» Exercise details
State the number of lines with "return" in the listing, leaving out everything else.

» Extracted information
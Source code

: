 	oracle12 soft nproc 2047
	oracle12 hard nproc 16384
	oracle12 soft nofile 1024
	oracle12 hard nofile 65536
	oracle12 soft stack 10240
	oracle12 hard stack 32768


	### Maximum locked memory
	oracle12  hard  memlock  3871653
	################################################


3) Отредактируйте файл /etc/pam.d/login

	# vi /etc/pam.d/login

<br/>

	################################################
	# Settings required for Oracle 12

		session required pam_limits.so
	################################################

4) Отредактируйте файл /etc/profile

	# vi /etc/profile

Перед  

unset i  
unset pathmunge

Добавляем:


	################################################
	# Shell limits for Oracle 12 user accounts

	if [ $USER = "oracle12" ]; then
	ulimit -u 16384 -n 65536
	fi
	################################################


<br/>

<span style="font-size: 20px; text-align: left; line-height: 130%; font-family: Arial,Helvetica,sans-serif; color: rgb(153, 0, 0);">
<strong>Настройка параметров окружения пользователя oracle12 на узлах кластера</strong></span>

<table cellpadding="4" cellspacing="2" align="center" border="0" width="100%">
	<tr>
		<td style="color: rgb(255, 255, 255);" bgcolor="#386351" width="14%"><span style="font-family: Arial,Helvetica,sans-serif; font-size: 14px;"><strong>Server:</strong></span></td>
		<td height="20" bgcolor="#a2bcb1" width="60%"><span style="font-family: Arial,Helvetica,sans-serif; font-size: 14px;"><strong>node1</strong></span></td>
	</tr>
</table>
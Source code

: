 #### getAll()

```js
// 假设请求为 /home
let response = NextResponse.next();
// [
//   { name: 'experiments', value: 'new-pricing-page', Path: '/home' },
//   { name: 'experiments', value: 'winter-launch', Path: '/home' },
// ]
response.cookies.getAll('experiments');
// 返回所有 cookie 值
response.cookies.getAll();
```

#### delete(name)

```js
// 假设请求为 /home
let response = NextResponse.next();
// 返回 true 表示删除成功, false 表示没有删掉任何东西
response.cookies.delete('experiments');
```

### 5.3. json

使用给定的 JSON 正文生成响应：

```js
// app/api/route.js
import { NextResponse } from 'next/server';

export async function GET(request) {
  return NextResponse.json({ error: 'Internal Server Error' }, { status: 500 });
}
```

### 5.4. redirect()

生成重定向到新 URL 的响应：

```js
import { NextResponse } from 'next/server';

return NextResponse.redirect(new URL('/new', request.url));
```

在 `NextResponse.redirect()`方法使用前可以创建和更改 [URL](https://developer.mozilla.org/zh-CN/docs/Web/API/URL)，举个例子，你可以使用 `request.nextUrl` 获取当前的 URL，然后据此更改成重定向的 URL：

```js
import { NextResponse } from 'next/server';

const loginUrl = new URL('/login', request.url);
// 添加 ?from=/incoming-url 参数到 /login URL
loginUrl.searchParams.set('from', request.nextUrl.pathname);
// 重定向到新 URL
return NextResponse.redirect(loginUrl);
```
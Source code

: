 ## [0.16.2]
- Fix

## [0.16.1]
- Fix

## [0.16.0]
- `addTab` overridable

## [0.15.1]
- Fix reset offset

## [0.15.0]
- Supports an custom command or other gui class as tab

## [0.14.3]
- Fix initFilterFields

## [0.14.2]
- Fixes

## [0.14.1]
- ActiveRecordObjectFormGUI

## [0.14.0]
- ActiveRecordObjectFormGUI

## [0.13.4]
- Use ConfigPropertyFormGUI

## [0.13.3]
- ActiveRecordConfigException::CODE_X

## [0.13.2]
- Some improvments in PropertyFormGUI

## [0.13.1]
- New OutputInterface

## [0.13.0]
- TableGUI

» Solution to this task
3